The Chicago Tribune story about ex-Penn State football coach Jerry Sandusky seeking to have his $4,900 a month pension reinstated brought to mind the question of Greg Pyle’s pension status.
Sandusky wants it for his wife.
Sandusky’s sex crimes against young men were related to his state job.
So far, Pyle’s guilty adjudication does not.
His crimes affect only his family.
Pyle is a member of the Sheriff’s Law Enforcement Personnel (SLEP) plan Tier 1.
Members must be at least age 50 and have at least 20 years of SLEP service credit to qualify for a SLEP pension.
Pyle is 38.
He worked for the Sheriff’s Department for ten years.
According to the Illinois Municipal Retirement Fund, here’s how the pension would be calculated:
The amount of the benefit is based on the retiree’s Final Rate of Earnings (FRE) and his or her years of IMRF service credit. The SLEP pension formula is 2.5% of the FRE for each year of service credit. So a SLEP retiree with 20 years of service credit would receive a pension equal to 50% of his or her FRE.
Pyle availed himself of a Federal Public Defender.
However, Pyle withdrew his contributions in April of last year.
“At the time he took a refund, Mr. Pyle had 10 years and 6 months of IMRF service credit, which were forfeited with his refund,” IMRF writes.

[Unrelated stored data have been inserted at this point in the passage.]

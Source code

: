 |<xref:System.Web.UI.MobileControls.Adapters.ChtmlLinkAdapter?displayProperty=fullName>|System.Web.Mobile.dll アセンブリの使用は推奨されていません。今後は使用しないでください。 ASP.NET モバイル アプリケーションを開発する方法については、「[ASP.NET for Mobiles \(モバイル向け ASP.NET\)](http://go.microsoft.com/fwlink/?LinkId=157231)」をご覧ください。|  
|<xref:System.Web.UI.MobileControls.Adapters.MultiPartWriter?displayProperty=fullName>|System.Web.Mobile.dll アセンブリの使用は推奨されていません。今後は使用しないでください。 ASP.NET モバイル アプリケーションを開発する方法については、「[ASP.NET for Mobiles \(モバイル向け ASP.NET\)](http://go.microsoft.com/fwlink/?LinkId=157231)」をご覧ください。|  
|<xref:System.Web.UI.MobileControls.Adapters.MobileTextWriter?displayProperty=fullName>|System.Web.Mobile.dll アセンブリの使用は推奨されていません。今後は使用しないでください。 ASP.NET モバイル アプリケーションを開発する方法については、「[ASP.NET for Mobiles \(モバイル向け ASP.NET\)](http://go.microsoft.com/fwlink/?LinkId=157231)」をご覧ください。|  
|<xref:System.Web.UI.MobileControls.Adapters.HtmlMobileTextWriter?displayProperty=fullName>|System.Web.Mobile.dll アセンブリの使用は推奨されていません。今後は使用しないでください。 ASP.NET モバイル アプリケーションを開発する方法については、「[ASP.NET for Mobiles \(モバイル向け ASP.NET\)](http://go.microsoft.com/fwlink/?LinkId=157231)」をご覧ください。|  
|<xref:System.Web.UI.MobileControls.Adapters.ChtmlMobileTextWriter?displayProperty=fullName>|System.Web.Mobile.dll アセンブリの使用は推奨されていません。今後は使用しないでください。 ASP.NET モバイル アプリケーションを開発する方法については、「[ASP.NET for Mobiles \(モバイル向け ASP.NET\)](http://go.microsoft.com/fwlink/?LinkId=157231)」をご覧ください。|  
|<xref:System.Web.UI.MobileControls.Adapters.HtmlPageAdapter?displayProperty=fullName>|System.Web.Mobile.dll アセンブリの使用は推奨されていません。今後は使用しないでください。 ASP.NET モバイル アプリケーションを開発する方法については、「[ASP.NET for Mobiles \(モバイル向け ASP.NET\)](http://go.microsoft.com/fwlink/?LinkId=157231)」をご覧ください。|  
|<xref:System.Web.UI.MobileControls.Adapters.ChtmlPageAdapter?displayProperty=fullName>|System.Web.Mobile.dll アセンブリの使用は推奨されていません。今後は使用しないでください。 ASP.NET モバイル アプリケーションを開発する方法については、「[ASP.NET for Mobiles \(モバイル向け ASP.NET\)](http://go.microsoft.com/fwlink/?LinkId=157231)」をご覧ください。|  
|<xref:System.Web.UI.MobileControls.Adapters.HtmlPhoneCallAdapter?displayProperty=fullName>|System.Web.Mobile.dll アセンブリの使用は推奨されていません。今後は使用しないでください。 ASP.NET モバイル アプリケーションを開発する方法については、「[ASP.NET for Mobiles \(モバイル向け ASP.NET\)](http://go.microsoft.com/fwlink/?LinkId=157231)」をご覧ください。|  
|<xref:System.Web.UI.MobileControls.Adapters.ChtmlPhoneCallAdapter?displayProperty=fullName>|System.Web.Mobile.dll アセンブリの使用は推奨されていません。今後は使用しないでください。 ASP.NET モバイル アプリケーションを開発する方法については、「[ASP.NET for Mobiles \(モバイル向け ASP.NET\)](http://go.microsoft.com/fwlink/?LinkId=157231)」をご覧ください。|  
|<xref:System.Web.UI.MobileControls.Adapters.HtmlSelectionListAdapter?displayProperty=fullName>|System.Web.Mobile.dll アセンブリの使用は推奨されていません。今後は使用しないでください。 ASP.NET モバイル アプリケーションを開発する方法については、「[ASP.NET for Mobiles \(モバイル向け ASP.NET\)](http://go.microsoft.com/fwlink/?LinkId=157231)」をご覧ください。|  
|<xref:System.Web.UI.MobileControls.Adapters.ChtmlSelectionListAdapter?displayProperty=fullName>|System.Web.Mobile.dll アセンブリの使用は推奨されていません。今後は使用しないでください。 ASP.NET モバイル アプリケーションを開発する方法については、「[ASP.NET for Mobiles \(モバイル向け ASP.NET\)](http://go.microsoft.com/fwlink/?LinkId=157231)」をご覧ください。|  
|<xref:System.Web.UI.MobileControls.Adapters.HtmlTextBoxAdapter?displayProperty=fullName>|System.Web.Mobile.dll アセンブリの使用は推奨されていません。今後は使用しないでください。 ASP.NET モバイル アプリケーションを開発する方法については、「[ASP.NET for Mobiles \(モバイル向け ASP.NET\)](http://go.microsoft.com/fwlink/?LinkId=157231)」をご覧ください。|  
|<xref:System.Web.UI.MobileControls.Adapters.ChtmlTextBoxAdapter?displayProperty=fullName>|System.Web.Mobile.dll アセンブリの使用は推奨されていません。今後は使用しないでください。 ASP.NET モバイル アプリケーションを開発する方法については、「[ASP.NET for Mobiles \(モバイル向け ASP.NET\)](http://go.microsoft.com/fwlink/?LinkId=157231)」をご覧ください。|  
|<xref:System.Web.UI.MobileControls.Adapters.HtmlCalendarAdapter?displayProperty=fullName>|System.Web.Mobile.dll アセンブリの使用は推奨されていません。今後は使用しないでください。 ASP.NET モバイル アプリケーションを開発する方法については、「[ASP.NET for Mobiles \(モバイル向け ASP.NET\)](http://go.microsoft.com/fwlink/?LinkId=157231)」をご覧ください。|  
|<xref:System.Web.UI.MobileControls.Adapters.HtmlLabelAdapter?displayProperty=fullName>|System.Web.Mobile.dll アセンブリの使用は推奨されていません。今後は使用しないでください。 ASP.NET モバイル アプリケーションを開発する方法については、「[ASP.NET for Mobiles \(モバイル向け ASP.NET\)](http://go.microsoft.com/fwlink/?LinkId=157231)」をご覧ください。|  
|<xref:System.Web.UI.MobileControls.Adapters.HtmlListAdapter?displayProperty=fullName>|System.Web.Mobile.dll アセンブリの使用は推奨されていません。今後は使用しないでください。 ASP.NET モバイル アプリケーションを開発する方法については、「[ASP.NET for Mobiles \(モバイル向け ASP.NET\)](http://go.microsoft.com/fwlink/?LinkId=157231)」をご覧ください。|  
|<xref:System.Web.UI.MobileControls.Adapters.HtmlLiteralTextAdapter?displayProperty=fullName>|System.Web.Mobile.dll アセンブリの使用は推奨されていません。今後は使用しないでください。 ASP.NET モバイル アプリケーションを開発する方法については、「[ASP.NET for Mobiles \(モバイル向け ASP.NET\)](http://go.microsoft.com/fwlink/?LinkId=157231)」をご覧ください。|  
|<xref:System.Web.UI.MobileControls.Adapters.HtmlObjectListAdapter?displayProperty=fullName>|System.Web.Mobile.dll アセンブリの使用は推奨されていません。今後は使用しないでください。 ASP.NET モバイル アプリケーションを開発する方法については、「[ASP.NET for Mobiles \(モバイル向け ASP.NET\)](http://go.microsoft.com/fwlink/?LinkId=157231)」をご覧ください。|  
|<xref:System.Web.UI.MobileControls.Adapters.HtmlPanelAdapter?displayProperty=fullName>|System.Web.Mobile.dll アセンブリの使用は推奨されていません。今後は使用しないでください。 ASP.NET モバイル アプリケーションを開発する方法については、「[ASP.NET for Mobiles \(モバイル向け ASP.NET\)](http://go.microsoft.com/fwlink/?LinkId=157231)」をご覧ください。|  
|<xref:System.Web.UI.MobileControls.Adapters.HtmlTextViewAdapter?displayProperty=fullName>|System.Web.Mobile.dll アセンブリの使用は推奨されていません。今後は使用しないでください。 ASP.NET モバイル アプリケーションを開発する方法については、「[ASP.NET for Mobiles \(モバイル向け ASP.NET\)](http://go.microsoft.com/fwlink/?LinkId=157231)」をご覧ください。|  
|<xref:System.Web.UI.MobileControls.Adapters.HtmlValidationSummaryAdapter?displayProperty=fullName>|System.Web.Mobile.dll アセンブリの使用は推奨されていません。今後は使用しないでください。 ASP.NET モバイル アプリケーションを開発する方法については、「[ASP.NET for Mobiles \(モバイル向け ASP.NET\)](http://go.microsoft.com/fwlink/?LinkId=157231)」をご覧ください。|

“Mr. Pyle received a refund of $55,373.49, which was the amount he paid in member contributions only (IMRF refunds do not include interest or any employer contributions).

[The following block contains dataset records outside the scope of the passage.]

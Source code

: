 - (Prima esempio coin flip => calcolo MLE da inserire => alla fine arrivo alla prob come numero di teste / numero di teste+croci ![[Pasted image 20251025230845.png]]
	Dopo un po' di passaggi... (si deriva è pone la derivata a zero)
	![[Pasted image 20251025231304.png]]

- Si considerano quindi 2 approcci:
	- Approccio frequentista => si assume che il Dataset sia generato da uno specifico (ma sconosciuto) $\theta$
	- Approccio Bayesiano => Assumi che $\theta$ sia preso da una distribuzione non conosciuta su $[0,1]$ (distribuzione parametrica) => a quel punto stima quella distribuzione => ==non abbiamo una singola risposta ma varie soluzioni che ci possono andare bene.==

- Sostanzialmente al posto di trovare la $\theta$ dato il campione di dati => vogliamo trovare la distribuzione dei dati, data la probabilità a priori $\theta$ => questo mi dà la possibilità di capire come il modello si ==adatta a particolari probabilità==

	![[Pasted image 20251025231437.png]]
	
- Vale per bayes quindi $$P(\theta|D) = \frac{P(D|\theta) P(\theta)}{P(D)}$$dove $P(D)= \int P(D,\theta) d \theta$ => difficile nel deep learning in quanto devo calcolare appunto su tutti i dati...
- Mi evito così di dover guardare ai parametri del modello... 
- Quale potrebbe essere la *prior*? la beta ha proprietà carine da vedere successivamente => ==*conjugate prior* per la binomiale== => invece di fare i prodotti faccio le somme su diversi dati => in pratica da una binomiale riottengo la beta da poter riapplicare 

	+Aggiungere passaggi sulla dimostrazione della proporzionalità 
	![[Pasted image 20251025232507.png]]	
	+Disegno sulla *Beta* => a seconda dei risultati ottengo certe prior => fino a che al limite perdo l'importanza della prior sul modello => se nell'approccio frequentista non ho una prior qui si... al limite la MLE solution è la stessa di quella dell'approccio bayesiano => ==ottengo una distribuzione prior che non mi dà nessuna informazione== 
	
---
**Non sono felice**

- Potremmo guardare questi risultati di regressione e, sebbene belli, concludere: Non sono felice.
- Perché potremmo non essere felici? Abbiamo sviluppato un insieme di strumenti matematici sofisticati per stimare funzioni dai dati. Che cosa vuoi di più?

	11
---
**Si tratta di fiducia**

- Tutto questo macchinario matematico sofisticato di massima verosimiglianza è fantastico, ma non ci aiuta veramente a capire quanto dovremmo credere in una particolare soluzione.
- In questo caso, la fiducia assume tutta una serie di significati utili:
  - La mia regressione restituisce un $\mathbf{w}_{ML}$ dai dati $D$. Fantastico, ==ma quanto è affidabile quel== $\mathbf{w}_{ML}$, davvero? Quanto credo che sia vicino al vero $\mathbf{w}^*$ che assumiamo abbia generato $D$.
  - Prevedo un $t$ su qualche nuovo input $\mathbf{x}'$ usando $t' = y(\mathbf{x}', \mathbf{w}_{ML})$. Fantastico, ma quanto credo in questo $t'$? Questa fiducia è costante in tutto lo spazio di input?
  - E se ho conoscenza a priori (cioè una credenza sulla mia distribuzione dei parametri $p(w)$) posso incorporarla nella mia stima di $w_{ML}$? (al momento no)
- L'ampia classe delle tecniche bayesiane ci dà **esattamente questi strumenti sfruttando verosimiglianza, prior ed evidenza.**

“Because the refund terminated all of Mr. Pyle’s service credit in the system, he is not currently a member of the system nor is he eligible to receive any benefit from IMRF.
“In order to reestablish his service, he would need to return to participation in IMRF or a reciprocal pension system for at least two years and then repay the refund, plus interest.”